Work required - Set down the records that follow exactly and completely.

[[ Supplied material, beginning ]]

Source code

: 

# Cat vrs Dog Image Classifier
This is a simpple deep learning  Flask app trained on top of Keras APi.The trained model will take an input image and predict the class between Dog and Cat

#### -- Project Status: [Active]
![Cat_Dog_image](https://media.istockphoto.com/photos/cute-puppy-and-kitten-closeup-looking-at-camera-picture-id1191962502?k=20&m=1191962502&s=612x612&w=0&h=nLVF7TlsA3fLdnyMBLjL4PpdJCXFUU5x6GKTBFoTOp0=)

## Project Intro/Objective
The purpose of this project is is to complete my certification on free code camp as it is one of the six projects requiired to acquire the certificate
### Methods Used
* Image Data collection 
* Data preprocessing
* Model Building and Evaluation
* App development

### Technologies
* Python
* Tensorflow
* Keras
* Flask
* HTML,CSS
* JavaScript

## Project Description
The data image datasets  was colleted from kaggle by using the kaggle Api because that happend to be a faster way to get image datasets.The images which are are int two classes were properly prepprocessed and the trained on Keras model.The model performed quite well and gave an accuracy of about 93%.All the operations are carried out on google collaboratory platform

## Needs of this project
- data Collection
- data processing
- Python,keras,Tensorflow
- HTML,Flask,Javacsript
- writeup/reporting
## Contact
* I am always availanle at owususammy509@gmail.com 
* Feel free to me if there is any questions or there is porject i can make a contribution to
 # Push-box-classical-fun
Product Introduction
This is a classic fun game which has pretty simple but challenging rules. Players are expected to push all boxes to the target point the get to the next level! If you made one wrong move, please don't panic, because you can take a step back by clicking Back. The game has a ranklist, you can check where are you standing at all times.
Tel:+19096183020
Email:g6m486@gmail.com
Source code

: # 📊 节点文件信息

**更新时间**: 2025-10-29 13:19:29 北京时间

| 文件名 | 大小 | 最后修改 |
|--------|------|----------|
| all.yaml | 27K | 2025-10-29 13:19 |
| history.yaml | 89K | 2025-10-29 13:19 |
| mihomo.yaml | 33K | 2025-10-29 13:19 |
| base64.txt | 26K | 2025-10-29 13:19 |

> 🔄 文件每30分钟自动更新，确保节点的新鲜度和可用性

[[ Supplied material, end ]]

Response area -
Source code

: 

# Cat vrs Dog Image Classifier
This is a simpple deep learning  Flask app trained on top of Keras APi.The trained model will take an input image and predict the class between Dog and Cat

#### -- Project Status: [Active]
![Cat_Dog_image](https://media.istockphoto.com/photos/cute-puppy-and-kitten-closeup-looking-at-camera-picture-id1191962502?k=20&m=1191962502&s=612x612&w=0&h=nLVF7TlsA3fLdnyMBLjL4PpdJCXFUU5x6GKTBFoTOp0=)

## Project Intro/Objective
The purpose of this project is is to complete my certification on free code camp as it is one of the six projects requiired to acquire the certificate
### Methods Used
* Image Data collection 
* Data preprocessing
* Model Building and Evaluation
* App development

### Technologies
* Python
* Tensorflow
* Keras
* Flask
* HTML,CSS
* JavaScript

## Project Description
The data image datasets  was colleted from kaggle by using the kaggle Api because that happend to be a faster way to get image datasets.The images which are are int two classes were properly prepprocessed and the trained on Keras model.The model performed quite well and gave an accuracy of about 93%.All the operations are carried out on google collaboratory platform

## Needs of this project
- data Collection
- data processing
- Python,keras,Tensorflow
- HTML,Flask,Javacsript
- writeup/reporting
## Contact
* I am always availanle at owususammy509@gmail.com 
* Feel free to me if there is any questions or there is porject i can make a contribution to
 # Push-box-classical-fun
Product Introduction
This is a classic fun game which has pretty simple but challenging rules. Players are expected to push all boxes to the target point the get to the next level! If you made one wrong move, please don't panic, because you can take a step back by clicking Back. The game has a ranklist, you can check where are you standing at all times.
Tel:+19096183020
Email:g6m486@gmail.com
Source code

: # 📊 节点文件信息

**更新时间**: 2025-10-29 13:19:29 北京时间

| 文件名 | 大小 | 最后修改 |
|--------|------|----------|
| all.yaml | 27K | 2025-10-29 13:19 |
| history.yaml | 89K | 2025-10-29 13:19 |
| mihomo.yaml | 33K | 2025-10-29 13:19 |
| base64.txt | 26K | 2025-10-29 13:19 |

> 🔄 文件每30分钟自动更新，确保节点的新鲜度和可用性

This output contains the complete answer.